**Action item**
Match on the string "CentOS" in the entries below and return every matching line.

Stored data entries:
-- Opening Marker --
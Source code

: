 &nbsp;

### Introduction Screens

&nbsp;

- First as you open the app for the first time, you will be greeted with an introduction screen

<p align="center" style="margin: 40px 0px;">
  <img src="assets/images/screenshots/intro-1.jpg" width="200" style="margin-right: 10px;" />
-- Closing Marker --
-- Opening Marker --
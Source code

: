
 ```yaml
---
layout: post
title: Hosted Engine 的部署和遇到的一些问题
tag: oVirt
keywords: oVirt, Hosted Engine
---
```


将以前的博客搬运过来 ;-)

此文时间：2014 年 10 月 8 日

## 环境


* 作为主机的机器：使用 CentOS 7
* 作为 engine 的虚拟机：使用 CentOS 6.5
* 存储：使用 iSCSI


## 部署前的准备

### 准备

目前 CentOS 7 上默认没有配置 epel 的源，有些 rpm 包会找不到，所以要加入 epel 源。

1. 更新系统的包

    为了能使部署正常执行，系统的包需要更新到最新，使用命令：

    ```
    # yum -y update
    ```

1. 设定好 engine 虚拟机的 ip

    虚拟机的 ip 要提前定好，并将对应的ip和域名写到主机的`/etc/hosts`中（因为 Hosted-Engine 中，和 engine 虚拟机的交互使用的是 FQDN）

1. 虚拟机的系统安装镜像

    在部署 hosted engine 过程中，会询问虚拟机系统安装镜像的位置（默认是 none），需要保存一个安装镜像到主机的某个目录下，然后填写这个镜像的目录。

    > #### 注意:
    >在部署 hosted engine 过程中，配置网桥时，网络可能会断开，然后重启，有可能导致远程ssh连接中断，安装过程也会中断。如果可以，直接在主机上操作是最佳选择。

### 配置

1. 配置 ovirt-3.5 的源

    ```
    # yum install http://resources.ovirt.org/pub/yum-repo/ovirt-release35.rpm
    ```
-- Closing Marker --
**Task result**
* 作为主机的机器：使用 CentOS 7
* 作为 engine 的虚拟机：使用 CentOS 6.5
目前 CentOS 7 上默认没有配置 epel 的源，有些 rpm 包会找不到，所以要加入 epel 源。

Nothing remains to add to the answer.